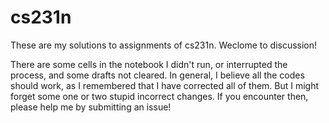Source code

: # cs231n
These are my solutions to assignments of cs231n. Weclome to discussion!

There are some cells in the notebook I didn't run, or interrupted the process, and some drafts not cleared. In general, I believe all the codes should work, as I remembered that I have corrected all of them. But I might forget some one or two stupid incorrect changes.  If you encounter then, please help me by submitting an issue!

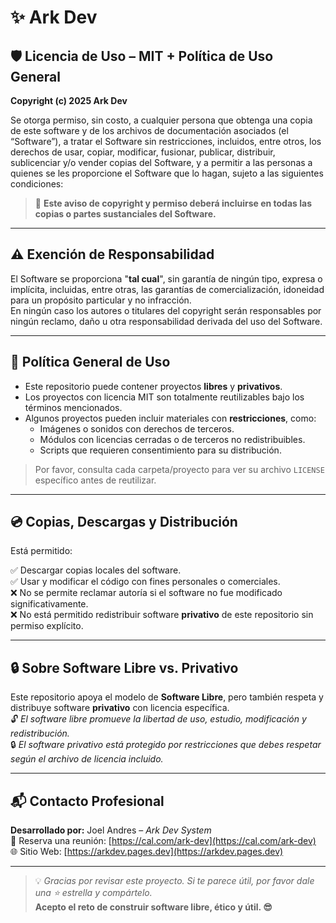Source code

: # ✨ Ark Dev

## 🛡️ Licencia de Uso – MIT + Política de Uso General

**Copyright (c) 2025 Ark Dev**

Se otorga permiso, sin costo, a cualquier persona que obtenga una copia de este software y de los archivos de documentación asociados (el “Software”), a tratar el Software sin restricciones, incluidos, entre otros, los derechos de usar, copiar, modificar, fusionar, publicar, distribuir, sublicenciar y/o vender copias del Software, y a permitir a las personas a quienes se les proporcione el Software que lo hagan, sujeto a las siguientes condiciones:

> 📝 **Este aviso de copyright y permiso deberá incluirse en todas las copias o partes sustanciales del Software.**

---

## ⚠️ Exención de Responsabilidad

El Software se proporciona "**tal cual**", sin garantía de ningún tipo, expresa o implícita, incluidas, entre otras, las garantías de comercialización, idoneidad para un propósito particular y no infracción.  
En ningún caso los autores o titulares del copyright serán responsables por ningún reclamo, daño u otra responsabilidad derivada del uso del Software.

---

## 📄 Política General de Uso

- Este repositorio puede contener proyectos **libres** y **privativos**.
- Los proyectos con licencia MIT son totalmente reutilizables bajo los términos mencionados.
- Algunos proyectos pueden incluir materiales con **restricciones**, como:
  - Imágenes o sonidos con derechos de terceros.
  - Módulos con licencias cerradas o de terceros no redistribuibles.
  - Scripts que requieren consentimiento para su distribución.

> Por favor, consulta cada carpeta/proyecto para ver su archivo `LICENSE` específico antes de reutilizar.

---

## 💿 Copias, Descargas y Distribución

Está permitido:

✅ Descargar copias locales del software.  
✅ Usar y modificar el código con fines personales o comerciales.  
❌ No se permite reclamar autoría si el software no fue modificado significativamente.  
❌ No está permitido redistribuir software **privativo** de este repositorio sin permiso explícito.

---

## 🔒 Sobre Software Libre vs. Privativo

Este repositorio apoya el modelo de **Software Libre**, pero también respeta y distribuye software **privativo** con licencia específica.  
🔓 *El software libre promueve la libertad de uso, estudio, modificación y redistribución.*  
🔒 *El software privativo está protegido por restricciones que debes respetar según el archivo de licencia incluido.*

---

## 📬 Contacto Profesional

**Desarrollado por:** Joel Andres – *Ark Dev System*  
📅 Reserva una reunión: [https://cal.com/ark-dev](https://cal.com/ark-dev)  
🌐 Sitio Web: [https://arkdev.pages.dev](https://arkdev.pages.dev)

---

> 💡 *Gracias por revisar este proyecto. Si te parece útil, por favor dale una ⭐ estrella y compártelo.*  
> **Acepto el reto de construir software libre, ético y útil. 😎**
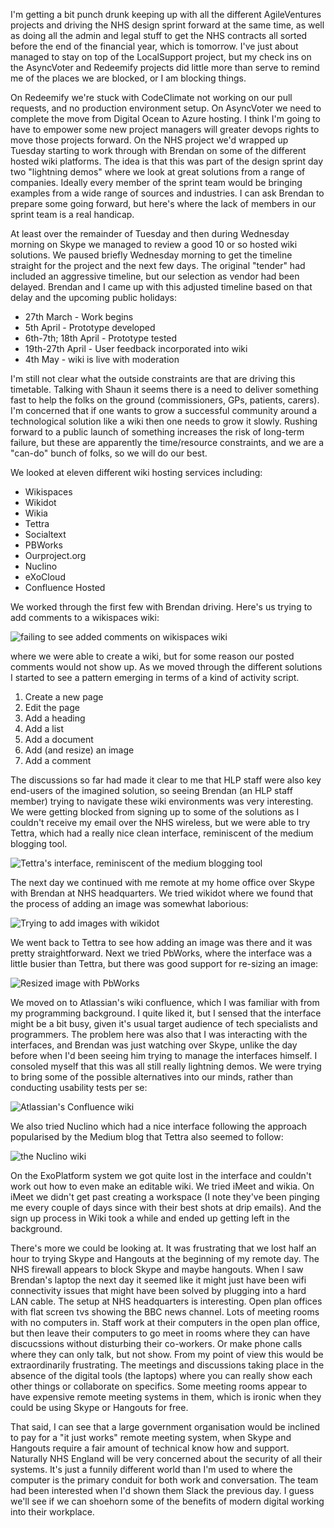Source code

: I'm getting a bit punch drunk keeping up with all the different AgileVentures projects and driving the NHS design sprint forward at the same time, as well as doing all the admin and legal stuff to get the NHS contracts all sorted before the end of the financial year, which is tomorrow.  I've just about managed to stay on top of the LocalSupport project, but my check ins on the AsyncVoter and Redeemify projects did little more than serve to remind me of the places we are blocked, or I am blocking things.

On Redeemify we're stuck with CodeClimate not working on our pull requests, and no production environment setup.  On AsyncVoter we need to complete the move from Digital Ocean to Azure hosting.  I think I'm going to have to empower some new project managers will greater devops rights to move those projects forward.  On the NHS project we'd wrapped up Tuesday starting to work through with Brendan on some of the different hosted wiki platforms.  The idea is that this was part of the design sprint day two "lightning demos" where we look at great solutions from a range of companies.  Ideally every member of the sprint team would be bringing examples from a wide range of sources and industries.  I can ask Brendan to prepare some going forward, but here's where the lack of members in our sprint team is a real handicap.

At least over the remainder of Tuesday and then during Wednesday morning on Skype we managed to review a good 10 or so hosted wiki solutions.  We paused briefly Wednesday morning to get the timeline straight for the project and the next few days.  The original "tender" had included an aggressive timeline, but our selection as vendor had been delayed.  Brendan and I came up with this adjusted timeline based on that delay and the upcoming public holidays:

* 27th March - Work begins
* 5th April - Prototype developed
* 6th-7th; 18th April - Prototype tested
* 19th-27th April - User feedback incorporated into wiki
* 4th May - wiki is live with moderation

I'm still not clear what the outside constraints are that are driving this timetable.  Talking with Shaun it seems there is a need to deliver something fast to help the folks on the ground (commissioners, GPs, patients, carers).  I'm concerned that if one wants to grow a successful community around a technological solution like a wiki then one needs to grow it slowly.  Rushing forward to a public launch of something increases the risk of long-term failure, but these are apparently the time/resource constraints, and we are a "can-do" bunch of folks, so we will do our best.

We looked at eleven different wiki hosting services including:

* Wikispaces
* Wikidot
* Wikia
* Tettra
* Socialtext
* PBWorks
* Ourproject.org
* Nuclino
* eXoCloud
* Confluence Hosted

We worked through the first few with Brendan driving.  Here's us trying to add comments to a wikispaces wiki:

![failing to see added comments on wikispaces wiki](https://www.dropbox.com/s/hn9zulbam61b4pp/Screenshot%202017-03-30%2010.19.20.png?dl=1)

where we were able to create a wiki, but for some reason our posted comments would not show up.   As we moved through the different solutions I started to see a pattern emerging in terms of a kind of activity script.

1. Create a new page
2. Edit the page
3. Add a heading
4. Add a list
5. Add a document
6. Add (and resize) an image
7. Add a comment

The discussions so far had made it clear to me that HLP staff were also key end-users of the imagined solution, so seeing Brendan (an HLP staff member) trying to navigate these wiki environments was very interesting.  We were getting blocked from signing up to some of the solutions as I couldn't receive my email over the NHS wireless, but we were able to try Tettra, which had a really nice clean interface, reminiscent of the medium blogging tool.

![Tettra's interface, reminiscent of the medium blogging tool](https://www.dropbox.com/s/88nk1nwpyvdc4lm/Screenshot%202017-03-30%2010.23.22.png?dl=1)

The next day we continued with me remote at my home office over Skype with Brendan at NHS headquarters.  We tried wikidot where we found that the process of adding an image was somewhat laborious:

![Trying to add images with wikidot](https://www.dropbox.com/s/fe5pw87f6bbf2ca/Screenshot%202017-03-31%2009.16.00.png?dl=1)

We went back to Tettra to see how adding an image was there and it was pretty straightforward.  Next we tried PbWorks, where the interface was a little busier than Tettra, but there was good support for re-sizing an image:

![Resized image with PbWorks](https://www.dropbox.com/s/74xnvyany1dzhxm/Screenshot%202017-03-31%2009.22.30.png?dl=1)

We moved on to Atlassian's wiki confluence, which I was familiar with from my programming background.  I quite liked it, but I sensed that the interface might be a bit busy, given it's usual target audience of tech specialists and programmers.  The problem here was also that I was interacting with the interfaces, and Brendan was just watching over Skype, unlike the day before when I'd been seeing him trying to manage the interfaces himself.  I consoled myself that this was all still really lightning demos.  We were trying to bring some of the possible alternatives into our minds, rather than conducting usability tests per se:

![Atlassian's Confluence wiki](https://www.dropbox.com/s/pbauj6vdnw45jy9/Screenshot%202017-03-31%2009.19.54.png?dl=1)

We also tried Nuclino which had a nice interface following the approach popularised by the Medium blog that Tettra also seemed to follow:

![the Nuclino wiki](https://www.dropbox.com/s/9wzt2ogq6xdqlpl/Screenshot%202017-03-31%2009.19.14.png?dl=1)

On the ExoPlatform system we got quite lost in the interface and couldn't work out how to even make an editable wiki.  We tried iMeet and wikia.  On iMeet we didn't get past creating a workspace (I note they've been pinging me every couple of days since with their best shots at drip emails).  And the sign up process in Wiki took a while and ended up getting left in the background. 

There's more we could be looking at.  It was frustrating that we lost half an hour to trying Skype and Hangouts at the beginning of my remote day.  The NHS firewall appears to block Skype and maybe hangouts.  When I saw Brendan's laptop the next day it seemed like it might just have been wifi connectivity issues that might have been solved by plugging into a hard LAN cable.  The setup at NHS headquarters is interesting.  Open plan offices with flat screen tvs showing the BBC news channel.  Lots of meeting rooms with no computers in.  Staff work at their computers in the open plan office, but then leave their computers to go meet in rooms where they can have discucssions without disturbing their co-workers.  Or make phone calls where they can only talk, but not show.  From my point of view this would be extraordinarily frustrating.  The meetings and discussions taking place in the absence of the digital tools (the laptops) where you can really show each other things or collaborate on specifics.  Some meeting rooms appear to have expensive remote meeting systems in them, which is ironic when they could be using Skype or Hangouts for free.

That said, I can see that a large government organisation would be inclined to pay for a "it just works" remote meeting system, when Skype and Hangouts require a fair amount of technical know how and support.  Naturally NHS England will be very concerned about the security of all their systems.  It's just a funnily different world than I'm used to where the computer is the primary conduit for both work and conversation.  The team had been interested when I'd shown them Slack the previous day.  I guess we'll see if we can shoehorn some of the benefits of modern digital working into their workplace.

▸ Work order:
Find the word "derechos" in the entries above and gather every line that holds it.

▸ Task result:
Se otorga permiso, sin costo, a cualquier persona que obtenga una copia de este software y de los archivos de documentación asociados (el “Software”), a tratar el Software sin restricciones, incluidos, entre otros, los derechos de usar, copiar, modificar, fusionar, publicar, distribuir, sublicenciar y/o vender copias del Software, y a permitir a las personas a quienes se les proporcione el Software que lo hagan, sujeto a las siguientes condiciones:
  - Imágenes o sonidos con derechos de terceros.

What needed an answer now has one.